Op-Amp Properties: Bias Current & Cost
Bipolar-input op-amps not only have larger noise currents than their JFET equivalents; they also have much larger bias currents. These are the base currents taken by the input transistors. This current is much larger than the input offset current, which is the difference between the bias current for the two inputs.
For example, the 5532A has a typical bias current of 200 nA, compared with a much smaller input offset current of 10 nA. The LM4562 has a lower bias current of 10 nA typical, 72 nA maximum. In the case of the 5532/4 the bias current flows into the input pins as the input transistors are NPN.
Bias currents are a considerable nuisance; when they flow through variable resistors they make them noisy when moved. They will also cause significant DC offsets when they flow through high-value resistors.
It is often recommended that the effect of bias currents can be canceled out by making the resistance seen by each op-amp input equal. Figure 4.1(a) shows a shunt-feedback stage with a 22 kΩ feedback resistor. When 200 nA flows through this it will generate a DC offset of 4.4 mV, which is rather more than we would expect from the input offset voltage error.
If an extra resistance Rcompen, of the same value as the feedback resistor, is inserted into the non-inverting input circuit then the offset will be canceled. This strategy works well and is done almost automatically by many designers. However, there is a snag. The resistance Rcompen generates extra Johnson noise, and to prevent this it is necessary to shunt the resistance with a capacitor, as in Figure 4.1(b).
Figure 4.1: Compensating for bias-current errors in a shunt-feedback stage.

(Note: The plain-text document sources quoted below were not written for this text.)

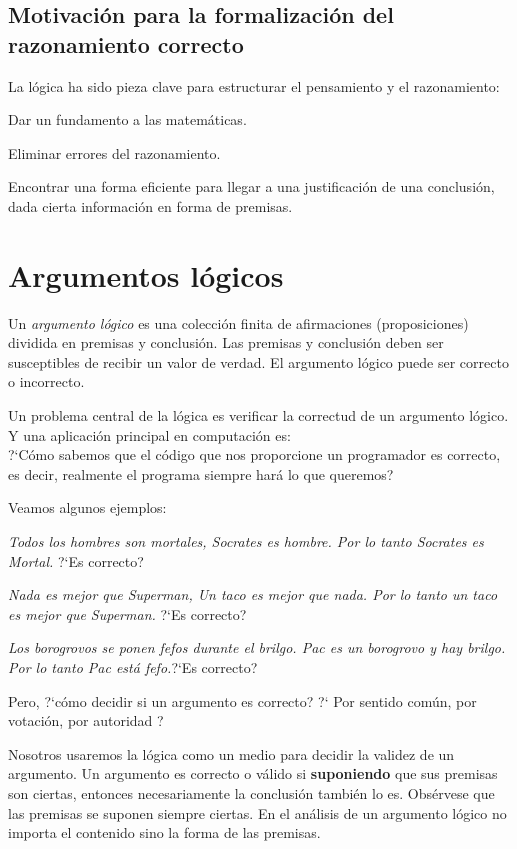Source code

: \documentclass[11pt,letterpaper]{article}
\begin{document}
\subsection{Motivación para la formalización del razonamiento correcto}
\noindent La l\'ogica ha sido pieza clave para estructurar el pensamiento y el 
razonamiento:
\bi
\item Dar un fundamento a las matemáticas.
\item Eliminar errores del razonamiento.
\item Encontrar una forma eficiente para llegar a una justificación de una 
conclusión, dada cierta información en forma de premisas.
\ei

\section{Argumentos lógicos}
Un \emph{argumento lógico} es una colección finita de afirmaciones 
(proposiciones) dividida en premisas y conclusión. Las premisas y conclusión 
deben ser susceptibles de recibir un valor de verdad. El argumento lógico 
puede ser correcto o incorrecto.

Un problema central de la l\'ogica es verificar la correctud de un argumento 
lógico.
Y una aplicación principal en computación es: \\
?`Cómo sabemos que el código que nos proporcione un programador es correcto, 
es decir, realmente el programa siempre hará lo que queremos?

Veamos algunos ejemplos:
\bi
 \item \emph{Todos los hombres son mortales, Socrates es
  hombre. Por lo tanto Socrates es Mortal.} ?`Es correcto?
 \item \emph{Nada es mejor que Superman, Un taco es mejor que nada. Por lo 
  tanto un taco es mejor que Superman.} ?`Es correcto?
 \item \emph{Los borogrovos se ponen fefos durante el brilgo. Pac es un 
  borogrovo y hay brilgo. Por lo tanto Pac está fefo.}?`Es correcto?
\ei      

Pero, ?`cómo decidir si un argumento es correcto? 
?` Por sentido común, por votación, por autoridad ? 

Nosotros usaremos la l\'ogica como un medio para decidir la validez de un
argumento.
Un argumento es correcto o válido si {\bf suponiendo} que sus premisas son 
ciertas, entonces necesariamente la conclusión también lo es.   
Obsérvese que las premisas se suponen siempre ciertas. En el análisis de un   
argumento lógico no importa el contenido sino la forma de las premisas.
\end{document}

The compensating resistor must be bypassed by a capacitor C2 to prevent it adding Johnson noise to the stage
This extra component costs money and takes up PCB space, so it is questionable if this technique is actually very useful for audio work. It is usually more economical to allow offsets to accumulate in a chain of op-amps, and then remove the DC voltage with a single output blocking capacitor. This assumes that there are no stages with a large DC gain, and that the offsets are not large enough to significantly reduce the available voltage swing. Care must also be taken if controls are involved, because even a small DC voltage across a potentiometer will cause it to become crackly, especially as it wears.
FET input op-amps have very low bias current at room temperature; however, it doubles for every 10°C rise. This is pretty unlikely to cause trouble in most audio applications, but a combination of high internal temperatures and high-value pots could lead to some unexpected crackling noises.
Op-Amp Properties: Cost
While it may not appear on the data sheet, the price of an op-amp is obviously a major factor in deciding whether or not to use it. Table 4.3 was derived from the averaged prices for 1+ and 25+ quantities across a number of UK distributors. At the time of writing (September 2009) the cheapest popular op-amps are the TL072 and the 5532, and these happened to come out at exactly the same price, so their price is taken as unity and used as the basis for the price ratios given.
TABLE 4.3 Op-amps ranked by price (2009) relative to 5532 and TL072
Table 4.3 was compiled using prices for DIL packaging and the cheapest variant of each type. Price is per package and not per op-amp section. It is obviously only a rough guide. Purchasing in large quantities or in different countries may change the rankings somewhat (even going from 1+ to 25+ causes some changes) but the basic look of things will not alter too much. One thing is obvious – the 5532 is one of the great op-amp bargains of all time.